▶ _Assignment_: Every line below that holds "operation" must be copied.

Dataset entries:

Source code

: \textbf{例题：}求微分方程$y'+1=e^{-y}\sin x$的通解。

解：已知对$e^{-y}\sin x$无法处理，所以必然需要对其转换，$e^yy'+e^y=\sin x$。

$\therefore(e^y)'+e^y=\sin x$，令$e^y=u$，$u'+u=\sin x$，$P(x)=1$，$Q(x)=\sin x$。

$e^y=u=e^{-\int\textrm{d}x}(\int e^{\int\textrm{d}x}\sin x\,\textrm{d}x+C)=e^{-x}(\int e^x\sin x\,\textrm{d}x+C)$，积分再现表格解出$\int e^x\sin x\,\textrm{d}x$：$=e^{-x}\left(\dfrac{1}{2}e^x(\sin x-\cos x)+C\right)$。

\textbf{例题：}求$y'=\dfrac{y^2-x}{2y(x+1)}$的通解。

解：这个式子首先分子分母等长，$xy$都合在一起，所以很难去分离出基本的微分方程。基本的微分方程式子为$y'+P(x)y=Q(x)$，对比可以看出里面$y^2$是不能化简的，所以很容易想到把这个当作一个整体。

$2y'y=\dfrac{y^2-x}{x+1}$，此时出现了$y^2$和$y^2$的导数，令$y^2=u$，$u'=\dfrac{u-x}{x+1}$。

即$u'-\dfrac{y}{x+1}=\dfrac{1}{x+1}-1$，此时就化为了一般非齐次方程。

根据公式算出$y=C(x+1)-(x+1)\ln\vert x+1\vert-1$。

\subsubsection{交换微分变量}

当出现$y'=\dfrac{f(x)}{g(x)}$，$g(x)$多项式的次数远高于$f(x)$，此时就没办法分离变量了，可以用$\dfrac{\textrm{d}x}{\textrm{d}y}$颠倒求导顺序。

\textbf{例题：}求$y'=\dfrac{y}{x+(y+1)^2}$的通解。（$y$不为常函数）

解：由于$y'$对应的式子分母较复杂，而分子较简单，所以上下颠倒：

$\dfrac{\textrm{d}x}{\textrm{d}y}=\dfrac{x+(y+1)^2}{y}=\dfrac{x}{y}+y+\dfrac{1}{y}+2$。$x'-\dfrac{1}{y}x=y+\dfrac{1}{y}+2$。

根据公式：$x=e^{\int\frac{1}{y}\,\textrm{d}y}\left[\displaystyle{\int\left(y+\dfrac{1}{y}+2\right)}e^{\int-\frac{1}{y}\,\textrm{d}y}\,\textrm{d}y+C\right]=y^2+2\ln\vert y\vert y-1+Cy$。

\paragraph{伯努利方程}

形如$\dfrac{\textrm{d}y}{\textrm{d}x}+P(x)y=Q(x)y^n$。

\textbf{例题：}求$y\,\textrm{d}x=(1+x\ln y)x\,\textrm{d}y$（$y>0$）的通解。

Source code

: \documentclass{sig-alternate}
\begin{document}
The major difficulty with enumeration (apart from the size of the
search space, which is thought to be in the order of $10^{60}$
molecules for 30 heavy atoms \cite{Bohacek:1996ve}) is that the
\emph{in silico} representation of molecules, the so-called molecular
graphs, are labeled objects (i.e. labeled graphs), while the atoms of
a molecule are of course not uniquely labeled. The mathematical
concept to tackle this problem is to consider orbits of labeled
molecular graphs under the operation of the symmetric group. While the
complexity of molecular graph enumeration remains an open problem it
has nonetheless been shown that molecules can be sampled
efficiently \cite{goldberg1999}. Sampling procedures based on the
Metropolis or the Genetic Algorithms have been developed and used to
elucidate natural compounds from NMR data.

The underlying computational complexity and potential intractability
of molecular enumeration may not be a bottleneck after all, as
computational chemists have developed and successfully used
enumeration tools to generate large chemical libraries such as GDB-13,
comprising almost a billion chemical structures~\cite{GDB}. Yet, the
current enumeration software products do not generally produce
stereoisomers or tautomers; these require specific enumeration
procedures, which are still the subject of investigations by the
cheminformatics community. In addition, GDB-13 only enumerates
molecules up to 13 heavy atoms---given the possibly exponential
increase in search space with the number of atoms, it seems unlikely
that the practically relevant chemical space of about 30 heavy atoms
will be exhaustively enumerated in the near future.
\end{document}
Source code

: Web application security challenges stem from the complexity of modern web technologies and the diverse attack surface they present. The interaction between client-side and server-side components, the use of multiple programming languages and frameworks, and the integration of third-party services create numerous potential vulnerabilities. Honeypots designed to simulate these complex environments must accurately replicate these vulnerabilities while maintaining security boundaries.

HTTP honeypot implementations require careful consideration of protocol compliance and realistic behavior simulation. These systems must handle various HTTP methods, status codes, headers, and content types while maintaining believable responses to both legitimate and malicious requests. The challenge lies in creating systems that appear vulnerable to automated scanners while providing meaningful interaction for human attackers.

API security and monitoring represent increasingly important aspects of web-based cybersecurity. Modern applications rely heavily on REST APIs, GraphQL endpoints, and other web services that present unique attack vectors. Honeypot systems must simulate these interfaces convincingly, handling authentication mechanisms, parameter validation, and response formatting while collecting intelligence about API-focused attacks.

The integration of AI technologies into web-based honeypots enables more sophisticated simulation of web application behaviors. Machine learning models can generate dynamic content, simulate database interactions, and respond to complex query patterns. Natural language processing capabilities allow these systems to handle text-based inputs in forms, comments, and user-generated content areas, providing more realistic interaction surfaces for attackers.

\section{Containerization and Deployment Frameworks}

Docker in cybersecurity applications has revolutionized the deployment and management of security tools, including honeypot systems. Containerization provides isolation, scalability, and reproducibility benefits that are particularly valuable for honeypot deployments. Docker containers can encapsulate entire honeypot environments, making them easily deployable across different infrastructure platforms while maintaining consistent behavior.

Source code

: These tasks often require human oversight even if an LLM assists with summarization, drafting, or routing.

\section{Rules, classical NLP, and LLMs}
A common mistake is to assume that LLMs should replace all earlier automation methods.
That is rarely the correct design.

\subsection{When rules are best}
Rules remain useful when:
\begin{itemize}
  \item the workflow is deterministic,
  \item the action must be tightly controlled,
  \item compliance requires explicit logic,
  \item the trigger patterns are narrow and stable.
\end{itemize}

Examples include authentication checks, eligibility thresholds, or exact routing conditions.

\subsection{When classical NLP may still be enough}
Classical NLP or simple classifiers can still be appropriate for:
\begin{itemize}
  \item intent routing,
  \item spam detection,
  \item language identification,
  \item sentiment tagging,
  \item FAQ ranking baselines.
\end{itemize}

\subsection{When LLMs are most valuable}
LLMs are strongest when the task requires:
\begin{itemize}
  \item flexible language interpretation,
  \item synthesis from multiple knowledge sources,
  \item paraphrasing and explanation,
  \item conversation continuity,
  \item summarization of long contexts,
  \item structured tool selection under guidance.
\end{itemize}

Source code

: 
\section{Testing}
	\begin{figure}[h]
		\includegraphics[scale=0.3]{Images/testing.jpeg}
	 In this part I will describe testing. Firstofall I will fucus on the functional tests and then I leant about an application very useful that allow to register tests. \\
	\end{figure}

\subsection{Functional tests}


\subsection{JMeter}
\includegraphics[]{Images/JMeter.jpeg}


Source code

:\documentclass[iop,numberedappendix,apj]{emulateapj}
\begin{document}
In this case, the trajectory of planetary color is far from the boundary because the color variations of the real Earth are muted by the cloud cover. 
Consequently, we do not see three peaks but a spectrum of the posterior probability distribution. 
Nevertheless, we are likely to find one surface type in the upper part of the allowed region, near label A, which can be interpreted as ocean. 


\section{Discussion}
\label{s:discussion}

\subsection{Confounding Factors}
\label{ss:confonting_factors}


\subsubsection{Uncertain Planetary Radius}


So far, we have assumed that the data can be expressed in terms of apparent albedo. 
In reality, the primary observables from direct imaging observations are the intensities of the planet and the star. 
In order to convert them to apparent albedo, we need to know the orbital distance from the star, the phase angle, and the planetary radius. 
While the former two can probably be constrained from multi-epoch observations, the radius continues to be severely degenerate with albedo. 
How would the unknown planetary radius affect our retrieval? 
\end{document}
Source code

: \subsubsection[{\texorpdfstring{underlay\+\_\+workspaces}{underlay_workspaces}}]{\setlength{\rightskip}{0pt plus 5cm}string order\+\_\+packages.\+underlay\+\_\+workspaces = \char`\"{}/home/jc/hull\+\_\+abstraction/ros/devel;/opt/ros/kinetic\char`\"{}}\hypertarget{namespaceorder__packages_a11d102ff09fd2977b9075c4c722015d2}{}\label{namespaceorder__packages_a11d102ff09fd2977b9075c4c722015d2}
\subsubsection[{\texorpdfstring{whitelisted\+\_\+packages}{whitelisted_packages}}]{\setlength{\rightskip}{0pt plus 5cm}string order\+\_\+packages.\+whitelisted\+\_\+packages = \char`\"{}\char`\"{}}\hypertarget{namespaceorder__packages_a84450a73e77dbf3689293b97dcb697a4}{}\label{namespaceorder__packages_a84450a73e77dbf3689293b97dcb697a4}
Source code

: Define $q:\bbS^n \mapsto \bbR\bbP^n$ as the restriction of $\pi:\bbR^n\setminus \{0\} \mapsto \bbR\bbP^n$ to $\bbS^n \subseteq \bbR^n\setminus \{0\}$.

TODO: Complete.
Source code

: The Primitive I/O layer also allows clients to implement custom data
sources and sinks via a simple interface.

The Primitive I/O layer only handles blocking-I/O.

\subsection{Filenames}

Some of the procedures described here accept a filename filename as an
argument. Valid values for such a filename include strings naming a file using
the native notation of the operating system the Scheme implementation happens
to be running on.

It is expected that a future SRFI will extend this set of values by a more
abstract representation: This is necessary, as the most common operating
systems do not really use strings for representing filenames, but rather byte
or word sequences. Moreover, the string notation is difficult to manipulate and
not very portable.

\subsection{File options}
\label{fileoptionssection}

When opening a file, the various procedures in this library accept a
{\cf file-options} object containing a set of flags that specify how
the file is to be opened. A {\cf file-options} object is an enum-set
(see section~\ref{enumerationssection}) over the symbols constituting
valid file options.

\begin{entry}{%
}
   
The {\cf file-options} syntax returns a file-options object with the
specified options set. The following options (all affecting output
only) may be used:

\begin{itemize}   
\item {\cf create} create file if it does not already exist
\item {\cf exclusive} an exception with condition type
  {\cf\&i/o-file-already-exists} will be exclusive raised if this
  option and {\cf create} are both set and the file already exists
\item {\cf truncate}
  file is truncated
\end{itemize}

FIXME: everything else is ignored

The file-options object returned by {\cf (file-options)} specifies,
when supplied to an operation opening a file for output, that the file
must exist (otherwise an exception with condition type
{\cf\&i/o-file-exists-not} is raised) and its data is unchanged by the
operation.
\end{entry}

▶ _Reply_:
molecular graphs under the operation of the symmetric group. While the
when supplied to an operation opening a file for output, that the file
operation.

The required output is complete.